El origen del violín

Si te gusta el violín y quieres aprender a tocar este instrumento, debes conocer su origen. Es un instrumento de cuatro cuerdas afinadas por intervalos de quinta, que se toca con un arco.

Se construye con madera tallada y está conformado por una caja de resonancia en forma de ocho (estrecha en el centro) y un mástil que no tiene trastes.

El violín surgió a principios del siglo XVI al norte de Italia como una evolución de instrumentos como el ravanastron, originario de la India, la kithara griega, el rabab árabe y el rebec español.

Sin embargo, la vieille de Francia y la viola da braccio de Italia, son los instrumentos que se desarrollaron para dar forma al violín.

El italiano Andrea Amati inventó este instrumento en el año 1555. La historia de este instrumento está influenciada entre el Medio Oriente, Asia y Europa.

Antes del violín ya existían algunos instrumentos de cuerda como el ravanastron. Poco a poco el instrumento fue evolucionando y sufrió pequeñas modificaciones en cuanto a su armazón, caja de resonancia y en la forma en que se tocaba.

A partir del siglo XVI, con ayuda de Antonio de Amati y Gasparo Bertolotti da Saló, nació el arte de la fabricación del violín.

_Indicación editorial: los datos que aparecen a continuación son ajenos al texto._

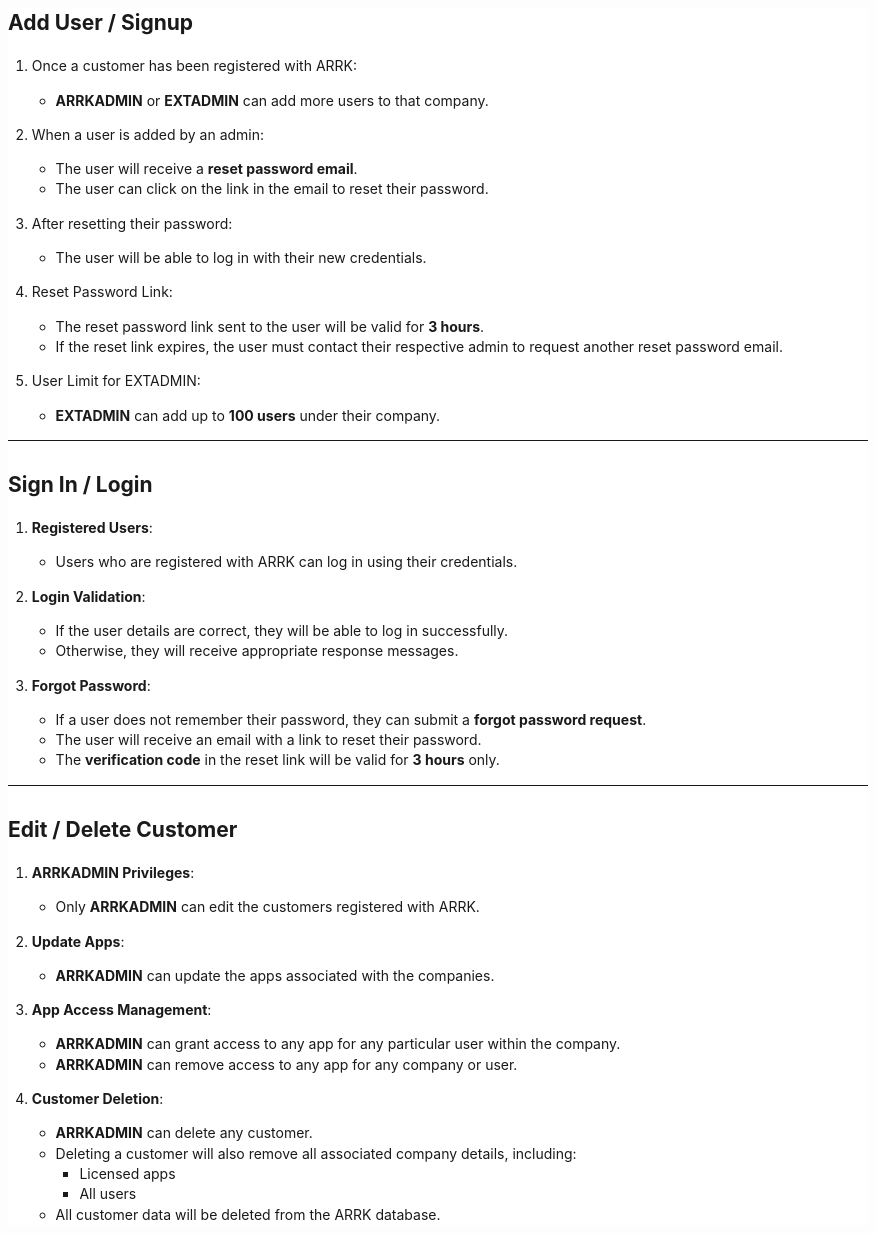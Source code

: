 
## <a id="add-user-signup"></a>Add User / Signup
1. Once a customer has been registered with ARRK:
   - **ARRKADMIN** or **EXTADMIN** can add more users to that company.

2. When a user is added by an admin:
   - The user will receive a **reset password email**.
   - The user can click on the link in the email to reset their password.

3. After resetting their password:
   - The user will be able to log in with their new credentials.

4. Reset Password Link:
   - The reset password link sent to the user will be valid for **3 hours**.
   - If the reset link expires, the user must contact their respective admin to request another reset password email.

5. User Limit for EXTADMIN:
   - **EXTADMIN** can add up to **100 users** under their company.

---

## <a id="sign-in-login"></a>Sign In / Login
1. **Registered Users**:  
   - Users who are registered with ARRK can log in using their credentials.

2. **Login Validation**:  
   - If the user details are correct, they will be able to log in successfully.  
   - Otherwise, they will receive appropriate response messages.

3. **Forgot Password**:  
   - If a user does not remember their password, they can submit a **forgot password request**.  
   - The user will receive an email with a link to reset their password.  
   - The **verification code** in the reset link will be valid for **3 hours** only.

---

## <a id="edit-delete-customer"></a>Edit / Delete Customer
1. **ARRKADMIN Privileges**:
   - Only **ARRKADMIN** can edit the customers registered with ARRK.

2. **Update Apps**:
   - **ARRKADMIN** can update the apps associated with the companies.

3. **App Access Management**:
   - **ARRKADMIN** can grant access to any app for any particular user within the company.
   - **ARRKADMIN** can remove access to any app for any company or user.

4. **Customer Deletion**:
   - **ARRKADMIN** can delete any customer.  
   - Deleting a customer will also remove all associated company details, including:
     - Licensed apps
     - All users
   - All customer data will be deleted from the ARRK database.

Para mediados del siglo XVII cobró auge Antonio Stradivari.

En esa época empezaron a conocerse en Italia violinistas como Vivaldi, Monteverdi o Pietro Locatelli. En el siglo XIX se empezaron a fabricar este tipo de instrumentos en masa y en el siglo XX comenzaron a fabricarse violines de fibra de carbono y posteriormente nació el violín eléctrico.

Queríamos conocer algún dato curioso sobre el violín, así que desde método All Mozart nos explicaron que a pesar de su pequeño tamaño, el violín está compuesto por al menos 69 piezas.

Las principales son las tapas y el fondo que conforman la caja de resonancia. Otras partes que tiene el violín son: cuerdas, aros, filetes, diapasón, mango, voluta, clavijero, puente, cejilla superior e inferior y cordal.

El violín cuenta con dos aberturas para la caja de resonancia que tienen forma de “F”. Los elementos que forman la parte interna se conocen como alma, taquillos, contraaros y barra armónica.

Las cuatro cuerdas del violín van desde el cordal, pasando por encima del puente y diapasón, hasta terminar en el clavijero.
Tradicionalmente las cuerdas se fabricaban de tripas de oveja y el arco estaba compuesto por pelos de crin de caballo entrelazados entre sí.

En la actualidad se utilizan materiales sintéticos o metálicos, y más resistentes como perlón, aluminio, acero inoxidable, plata, titanio, tungsteno, etc.

Si viajas en avión, el instrumento debe estar desafinado porque si las cuerdas están en tensión, es posible que con los cambios bruscos de presión se rompa alguna de ellas.

Para tocar el violín la parte inferior se apoya sobre el hombro o clavícula del lado izquierdo. La mano izquierda queda libre para acceder a las cuerdas y presionarlas contra el diapasón, mientras que la mano derecha se usa para manipular con destreza el arco.

A continuación, te explicamos las técnicas más utilizadas:

Pizzicato: es una técnica que consiste en pellizcar con precisión, suavidad y firmeza las cuerdas.

Vibrato: esta técnica consiste en realizar un movimiento con la muñeca para deslizar el dedo desde adelante hacia atrás sobre la cuerda. Se utiliza para variar las frecuencias de las notas y mejorar el sonido.

Otras técnicas más complejas son el trino, el trémolo, la doble cuerda o el glissando. También existen ciertas técnicas ejecutadas con la mano derecha, como por ejemplo el col legno, en la que se usa la parte de madera del arco para tocar, el legato, spiccato, martelé, etc.

Saber tocar un instrumento requiere de muchas horas, así que lo mejor es aprender a tocar el violín de forma efectiva y divertida.

Es un instrumento que mejora el estado de ánimo y elimina el estrés. Además, mejora las relaciones sociales y ayuda a un mejor desarrollo de la coordinación auditiva y táctil.

«Y es que cuando alguien toca un instrumento no solo está escuchando música, sino que además pone en acción su mente y su cuerpo, de manera que esta práctica se convierte en un entrenamiento en múltiples sentidos. En particular, a nivel cerebral. Como ha ilustrado la educadora neuromusical Anita Collins en un vídeo de TED, “cada vez que un músico toca un instrumento se desatan fuegos artificiales en su cerebro»», informa el periódico digital Okdiario.

La música puede mejorar el estado de ánimo y nos conecta con las emociones. Incluso, puede potenciar la secreción de endorfinas o reducir los niveles de cortisol en la sangre.

Si quieres aprender a tocar el violín apúntate a clases particulares con profesores que tengan experiencia.